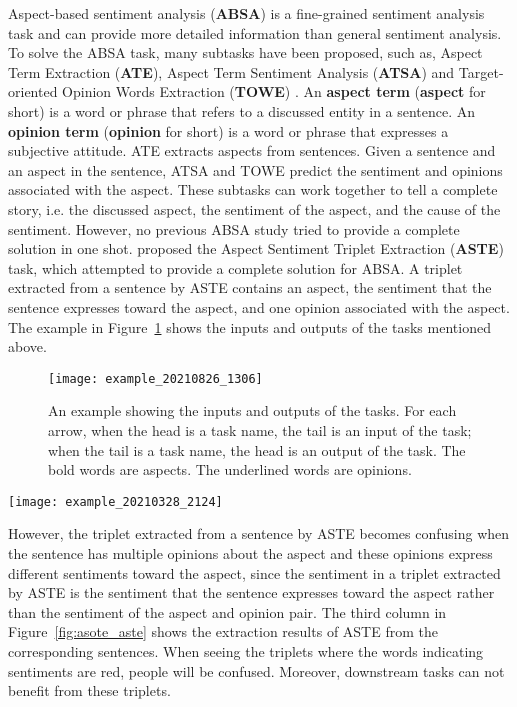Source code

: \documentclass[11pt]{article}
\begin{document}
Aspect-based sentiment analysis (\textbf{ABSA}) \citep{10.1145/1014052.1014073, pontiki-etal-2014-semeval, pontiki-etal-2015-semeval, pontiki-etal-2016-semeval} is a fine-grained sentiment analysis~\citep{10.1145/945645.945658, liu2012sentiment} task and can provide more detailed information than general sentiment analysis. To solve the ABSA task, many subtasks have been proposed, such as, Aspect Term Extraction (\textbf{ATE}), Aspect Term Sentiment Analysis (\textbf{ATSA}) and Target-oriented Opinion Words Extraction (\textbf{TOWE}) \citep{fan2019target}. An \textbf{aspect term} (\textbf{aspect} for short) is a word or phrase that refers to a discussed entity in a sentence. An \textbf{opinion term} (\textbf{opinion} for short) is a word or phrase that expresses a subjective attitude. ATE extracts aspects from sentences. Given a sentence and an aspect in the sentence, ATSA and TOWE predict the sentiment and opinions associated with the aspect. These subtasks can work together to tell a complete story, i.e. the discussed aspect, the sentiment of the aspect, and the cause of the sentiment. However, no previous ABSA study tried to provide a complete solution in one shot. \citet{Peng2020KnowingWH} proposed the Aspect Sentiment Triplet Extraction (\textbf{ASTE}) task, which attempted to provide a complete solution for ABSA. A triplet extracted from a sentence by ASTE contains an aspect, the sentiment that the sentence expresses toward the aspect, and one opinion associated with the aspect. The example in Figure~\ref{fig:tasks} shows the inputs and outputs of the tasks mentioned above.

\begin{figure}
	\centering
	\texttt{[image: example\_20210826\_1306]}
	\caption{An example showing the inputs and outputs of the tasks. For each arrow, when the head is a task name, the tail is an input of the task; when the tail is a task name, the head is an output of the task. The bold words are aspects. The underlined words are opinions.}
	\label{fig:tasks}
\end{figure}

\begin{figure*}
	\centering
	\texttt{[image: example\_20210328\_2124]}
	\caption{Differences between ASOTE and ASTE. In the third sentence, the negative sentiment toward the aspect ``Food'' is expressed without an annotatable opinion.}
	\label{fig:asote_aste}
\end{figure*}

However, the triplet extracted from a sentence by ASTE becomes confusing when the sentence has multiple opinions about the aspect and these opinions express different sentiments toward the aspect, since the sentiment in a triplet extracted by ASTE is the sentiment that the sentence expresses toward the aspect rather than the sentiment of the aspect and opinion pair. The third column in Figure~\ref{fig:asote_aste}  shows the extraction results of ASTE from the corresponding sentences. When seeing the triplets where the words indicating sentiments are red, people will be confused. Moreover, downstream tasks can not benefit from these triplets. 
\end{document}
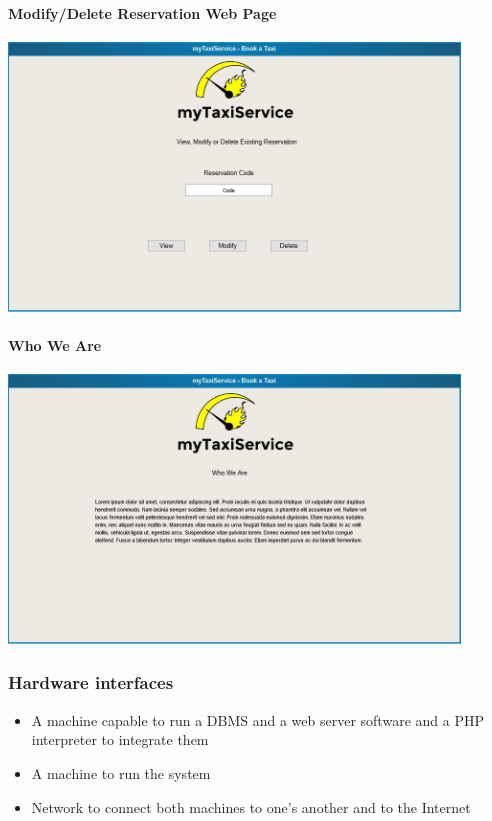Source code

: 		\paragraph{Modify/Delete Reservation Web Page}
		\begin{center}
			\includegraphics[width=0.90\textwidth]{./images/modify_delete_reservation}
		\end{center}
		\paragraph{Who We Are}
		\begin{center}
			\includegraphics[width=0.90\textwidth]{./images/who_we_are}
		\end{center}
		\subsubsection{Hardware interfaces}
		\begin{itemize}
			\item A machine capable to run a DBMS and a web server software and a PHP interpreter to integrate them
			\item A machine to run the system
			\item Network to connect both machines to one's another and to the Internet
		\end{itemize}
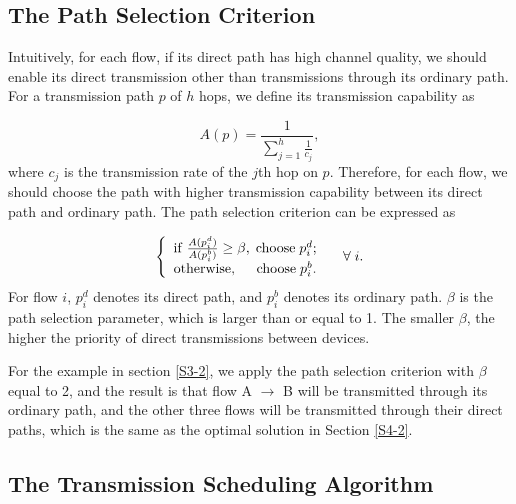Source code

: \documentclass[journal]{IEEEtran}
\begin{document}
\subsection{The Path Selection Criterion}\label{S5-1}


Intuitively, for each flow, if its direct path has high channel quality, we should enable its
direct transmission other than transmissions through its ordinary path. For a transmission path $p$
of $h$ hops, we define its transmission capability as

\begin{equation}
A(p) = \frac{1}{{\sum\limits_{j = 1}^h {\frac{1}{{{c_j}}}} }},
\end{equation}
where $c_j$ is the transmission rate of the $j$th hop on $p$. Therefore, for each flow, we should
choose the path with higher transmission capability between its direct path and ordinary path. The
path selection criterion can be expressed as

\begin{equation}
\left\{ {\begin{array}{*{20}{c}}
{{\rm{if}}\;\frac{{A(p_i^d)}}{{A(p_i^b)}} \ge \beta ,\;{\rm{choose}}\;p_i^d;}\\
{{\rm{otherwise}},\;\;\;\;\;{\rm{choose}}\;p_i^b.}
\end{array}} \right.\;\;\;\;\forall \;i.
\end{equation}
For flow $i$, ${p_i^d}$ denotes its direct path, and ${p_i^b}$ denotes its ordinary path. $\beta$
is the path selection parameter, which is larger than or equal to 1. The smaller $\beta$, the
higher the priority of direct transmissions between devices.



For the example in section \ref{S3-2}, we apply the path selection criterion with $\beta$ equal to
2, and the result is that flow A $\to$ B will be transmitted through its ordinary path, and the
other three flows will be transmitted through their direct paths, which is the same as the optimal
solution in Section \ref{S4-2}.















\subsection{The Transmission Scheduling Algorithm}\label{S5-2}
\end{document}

**Task details**
Search the records above for the string "higher". Copy every line that contains it.

**Answer box**
choose the path with higher transmission capability between its direct path and ordinary path. The
higher the priority of direct transmissions between devices.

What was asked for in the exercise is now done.